About this task — Repeat the records. Each line must match exactly.

Task data —
|---|

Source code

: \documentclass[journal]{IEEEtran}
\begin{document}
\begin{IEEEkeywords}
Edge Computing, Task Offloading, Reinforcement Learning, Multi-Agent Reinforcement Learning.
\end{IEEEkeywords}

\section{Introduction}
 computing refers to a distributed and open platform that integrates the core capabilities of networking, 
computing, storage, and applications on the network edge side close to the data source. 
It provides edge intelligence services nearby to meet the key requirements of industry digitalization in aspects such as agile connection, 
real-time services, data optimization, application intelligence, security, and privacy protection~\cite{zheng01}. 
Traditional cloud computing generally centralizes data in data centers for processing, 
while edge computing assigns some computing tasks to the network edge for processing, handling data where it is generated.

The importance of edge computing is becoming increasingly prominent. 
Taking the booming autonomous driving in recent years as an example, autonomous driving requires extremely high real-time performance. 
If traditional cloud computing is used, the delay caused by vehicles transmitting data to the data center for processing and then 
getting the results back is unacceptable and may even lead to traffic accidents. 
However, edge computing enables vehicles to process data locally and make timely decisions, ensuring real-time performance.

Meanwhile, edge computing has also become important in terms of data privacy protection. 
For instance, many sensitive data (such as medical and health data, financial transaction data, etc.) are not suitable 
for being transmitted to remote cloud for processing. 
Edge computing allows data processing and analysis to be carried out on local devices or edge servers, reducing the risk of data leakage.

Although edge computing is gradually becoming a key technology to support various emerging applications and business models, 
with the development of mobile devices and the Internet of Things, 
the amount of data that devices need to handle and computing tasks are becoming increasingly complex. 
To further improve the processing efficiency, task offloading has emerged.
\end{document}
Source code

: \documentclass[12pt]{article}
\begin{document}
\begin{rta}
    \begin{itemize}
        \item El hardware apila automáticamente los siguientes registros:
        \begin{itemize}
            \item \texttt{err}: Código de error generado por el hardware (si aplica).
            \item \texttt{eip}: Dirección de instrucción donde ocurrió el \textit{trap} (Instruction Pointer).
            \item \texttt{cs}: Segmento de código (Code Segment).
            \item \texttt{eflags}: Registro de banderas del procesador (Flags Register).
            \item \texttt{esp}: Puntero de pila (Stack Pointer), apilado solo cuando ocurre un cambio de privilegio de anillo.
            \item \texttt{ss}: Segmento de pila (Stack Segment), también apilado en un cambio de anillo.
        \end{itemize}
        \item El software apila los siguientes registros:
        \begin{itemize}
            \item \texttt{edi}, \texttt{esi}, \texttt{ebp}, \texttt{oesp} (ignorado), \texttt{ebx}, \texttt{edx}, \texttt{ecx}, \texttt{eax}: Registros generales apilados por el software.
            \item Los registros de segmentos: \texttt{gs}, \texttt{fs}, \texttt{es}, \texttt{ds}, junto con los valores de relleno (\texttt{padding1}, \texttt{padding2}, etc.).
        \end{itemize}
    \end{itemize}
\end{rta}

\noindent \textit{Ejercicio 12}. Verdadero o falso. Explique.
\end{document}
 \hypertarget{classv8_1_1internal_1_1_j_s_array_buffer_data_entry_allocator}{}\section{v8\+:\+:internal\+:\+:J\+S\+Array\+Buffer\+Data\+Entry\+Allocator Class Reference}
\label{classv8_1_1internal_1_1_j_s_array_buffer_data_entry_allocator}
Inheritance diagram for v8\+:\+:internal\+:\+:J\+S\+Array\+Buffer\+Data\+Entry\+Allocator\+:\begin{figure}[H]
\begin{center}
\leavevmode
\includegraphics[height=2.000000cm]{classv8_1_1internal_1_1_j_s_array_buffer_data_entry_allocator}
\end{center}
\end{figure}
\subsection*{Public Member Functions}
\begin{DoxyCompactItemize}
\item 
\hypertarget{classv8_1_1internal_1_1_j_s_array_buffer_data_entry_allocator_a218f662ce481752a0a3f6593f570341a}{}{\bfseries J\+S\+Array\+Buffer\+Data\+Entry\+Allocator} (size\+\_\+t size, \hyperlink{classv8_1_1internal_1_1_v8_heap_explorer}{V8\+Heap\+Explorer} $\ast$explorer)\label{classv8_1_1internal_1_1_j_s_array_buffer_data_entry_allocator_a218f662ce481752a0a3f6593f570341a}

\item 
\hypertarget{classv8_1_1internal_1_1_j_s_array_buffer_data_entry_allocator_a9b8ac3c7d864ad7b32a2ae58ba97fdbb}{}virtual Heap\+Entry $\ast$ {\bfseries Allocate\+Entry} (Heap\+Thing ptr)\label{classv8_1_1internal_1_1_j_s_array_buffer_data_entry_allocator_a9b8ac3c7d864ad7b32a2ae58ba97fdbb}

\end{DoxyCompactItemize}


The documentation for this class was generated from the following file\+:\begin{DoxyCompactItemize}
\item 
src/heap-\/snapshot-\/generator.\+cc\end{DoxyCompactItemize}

|---|

Completed exercise —
Source code

: \documentclass[journal]{IEEEtran}
\begin{document}
\begin{IEEEkeywords}
Edge Computing, Task Offloading, Reinforcement Learning, Multi-Agent Reinforcement Learning.
\end{IEEEkeywords}

\section{Introduction}
 computing refers to a distributed and open platform that integrates the core capabilities of networking, 
computing, storage, and applications on the network edge side close to the data source. 
It provides edge intelligence services nearby to meet the key requirements of industry digitalization in aspects such as agile connection, 
real-time services, data optimization, application intelligence, security, and privacy protection~\cite{zheng01}. 
Traditional cloud computing generally centralizes data in data centers for processing, 
while edge computing assigns some computing tasks to the network edge for processing, handling data where it is generated.

The importance of edge computing is becoming increasingly prominent. 
Taking the booming autonomous driving in recent years as an example, autonomous driving requires extremely high real-time performance. 
If traditional cloud computing is used, the delay caused by vehicles transmitting data to the data center for processing and then 
getting the results back is unacceptable and may even lead to traffic accidents. 
However, edge computing enables vehicles to process data locally and make timely decisions, ensuring real-time performance.

Meanwhile, edge computing has also become important in terms of data privacy protection. 
For instance, many sensitive data (such as medical and health data, financial transaction data, etc.) are not suitable 
for being transmitted to remote cloud for processing. 
Edge computing allows data processing and analysis to be carried out on local devices or edge servers, reducing the risk of data leakage.

Although edge computing is gradually becoming a key technology to support various emerging applications and business models, 
with the development of mobile devices and the Internet of Things, 
the amount of data that devices need to handle and computing tasks are becoming increasingly complex. 
To further improve the processing efficiency, task offloading has emerged.
\end{document}
Source code

: \documentclass[12pt]{article}
\begin{document}
\begin{rta}
    \begin{itemize}
        \item El hardware apila automáticamente los siguientes registros:
        \begin{itemize}
            \item \texttt{err}: Código de error generado por el hardware (si aplica).
            \item \texttt{eip}: Dirección de instrucción donde ocurrió el \textit{trap} (Instruction Pointer).
            \item \texttt{cs}: Segmento de código (Code Segment).
            \item \texttt{eflags}: Registro de banderas del procesador (Flags Register).
            \item \texttt{esp}: Puntero de pila (Stack Pointer), apilado solo cuando ocurre un cambio de privilegio de anillo.
            \item \texttt{ss}: Segmento de pila (Stack Segment), también apilado en un cambio de anillo.
        \end{itemize}
        \item El software apila los siguientes registros:
        \begin{itemize}
            \item \texttt{edi}, \texttt{esi}, \texttt{ebp}, \texttt{oesp} (ignorado), \texttt{ebx}, \texttt{edx}, \texttt{ecx}, \texttt{eax}: Registros generales apilados por el software.
            \item Los registros de segmentos: \texttt{gs}, \texttt{fs}, \texttt{es}, \texttt{ds}, junto con los valores de relleno (\texttt{padding1}, \texttt{padding2}, etc.).
        \end{itemize}
    \end{itemize}
\end{rta}

\noindent \textit{Ejercicio 12}. Verdadero o falso. Explique.
\end{document}
 \hypertarget{classv8_1_1internal_1_1_j_s_array_buffer_data_entry_allocator}{}\section{v8\+:\+:internal\+:\+:J\+S\+Array\+Buffer\+Data\+Entry\+Allocator Class Reference}
\label{classv8_1_1internal_1_1_j_s_array_buffer_data_entry_allocator}
Inheritance diagram for v8\+:\+:internal\+:\+:J\+S\+Array\+Buffer\+Data\+Entry\+Allocator\+:\begin{figure}[H]
\begin{center}
\leavevmode
\includegraphics[height=2.000000cm]{classv8_1_1internal_1_1_j_s_array_buffer_data_entry_allocator}
\end{center}
\end{figure}
\subsection*{Public Member Functions}
\begin{DoxyCompactItemize}
\item 
\hypertarget{classv8_1_1internal_1_1_j_s_array_buffer_data_entry_allocator_a218f662ce481752a0a3f6593f570341a}{}{\bfseries J\+S\+Array\+Buffer\+Data\+Entry\+Allocator} (size\+\_\+t size, \hyperlink{classv8_1_1internal_1_1_v8_heap_explorer}{V8\+Heap\+Explorer} $\ast$explorer)\label{classv8_1_1internal_1_1_j_s_array_buffer_data_entry_allocator_a218f662ce481752a0a3f6593f570341a}

\item 
\hypertarget{classv8_1_1internal_1_1_j_s_array_buffer_data_entry_allocator_a9b8ac3c7d864ad7b32a2ae58ba97fdbb}{}virtual Heap\+Entry $\ast$ {\bfseries Allocate\+Entry} (Heap\+Thing ptr)\label{classv8_1_1internal_1_1_j_s_array_buffer_data_entry_allocator_a9b8ac3c7d864ad7b32a2ae58ba97fdbb}

\end{DoxyCompactItemize}


The documentation for this class was generated from the following file\+:\begin{DoxyCompactItemize}
\item 
src/heap-\/snapshot-\/generator.\+cc\end{DoxyCompactItemize}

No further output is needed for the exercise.